Fauci Fallout: New NIH chief says all gain-of-function research stopped, no lockdowns in future

Gain of function research is a controversial form of science that tries to enhance deadly viruses and bacteria to make them more deadly in an effort to study future pandemic responses.

Published: February 6, 2026 7:51pm

Updated: February 6, 2026 8:09pm

The new National Institutes of Health chief declared Friday that the Trump administration won't pursue lockdowns in future pandemics and his agency has stopped all forms of dangerous gain-of-function research, ending two controversial legacies of the Dr. Anthony Fauci era inside the government's premier health research institution.

"As far as the NIH, we've paused every single project that even is anywhere within the vicinity of something that could be gain of function, and the White House is working on a policy ...(that) will make it so that it never happens again," Dr.

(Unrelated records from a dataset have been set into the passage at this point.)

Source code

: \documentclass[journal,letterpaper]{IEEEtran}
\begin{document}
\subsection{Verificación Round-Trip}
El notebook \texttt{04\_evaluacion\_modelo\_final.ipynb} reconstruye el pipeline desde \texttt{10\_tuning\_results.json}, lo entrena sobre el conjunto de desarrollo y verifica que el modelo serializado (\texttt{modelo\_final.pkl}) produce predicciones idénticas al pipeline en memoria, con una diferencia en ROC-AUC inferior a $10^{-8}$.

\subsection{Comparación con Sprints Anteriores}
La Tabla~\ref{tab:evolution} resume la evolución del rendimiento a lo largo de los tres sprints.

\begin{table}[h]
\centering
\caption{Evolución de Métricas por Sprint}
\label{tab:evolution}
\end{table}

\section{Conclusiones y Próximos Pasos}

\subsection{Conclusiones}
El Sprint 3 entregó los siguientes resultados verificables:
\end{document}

Jay Bhattacharya, the NIH director, told the Just the News, No Noise television show.

"Nowhere in the United States Government will we invest in a project that poses a risk of catastrophic harm to the American people ever again," he added.

Gain of function research is a controversial form of science that tries to enhance deadly viruses and bacteria to make them more deadly in an effort to study future pandemic responses.

It was stopped by President Barack Obama but then revived in 2017 under Fauci's leadership, and it is believed to be behind a lab leak in Wuhan, China, that the FBI and other federal agencies believe may have started the COVID-19 pandemic in 2020.

Bhattacharya said the Biden administration had confusing rules that left the possibility of such risky research to continue to slip through, and he has put a clear mandate in place.  

"What we're doing is we're saying there has to be a comprehensive risk assessment of every single project that has anywhere close to the vicinity of being dangerous gain of function," he explained. "And if it's dangerous gain of function, the answer is, 'No, you can't do it.'"

He said the NIH model is going to be the center of a larger government-wide policy being finalized by the White House.

"So we're headed toward a comprehensive policy for the entire federal government where that's the case. As far as the NIH is concerned, I've already implemented a policy like that, where we pause dozens of grants, and as soon as the new policy comes up, we'll submit them to the new independent board that's going to be looking at this," he said.

Bhattacharya said the government still has much work to do to reform pandemic preparations from the failures of COVID-19 outbreak, but that one tactic used then and favored by Fauci -- full community lockdowns -- will certainly not be used under this Trump administration.

"I think I can tell you that the appetite for lockdowns in this administration is basically zero. So I don't think we would have the same kind of approach. But we do need to have a national conversation about what happened during COVID, especially during the Biden administration, with the vaccine mandates and all that.

Pandemic prevention "shouldn't just be some secret plan sitting in the government vault that you pull out if something terrible happens," he said.

"We saw during COVID every single person's life was affected in some, mostly for the worse," he added. "...I'll tell you under my watch, I will never advocate and the NIH will not be advocating for lockdowns ever again."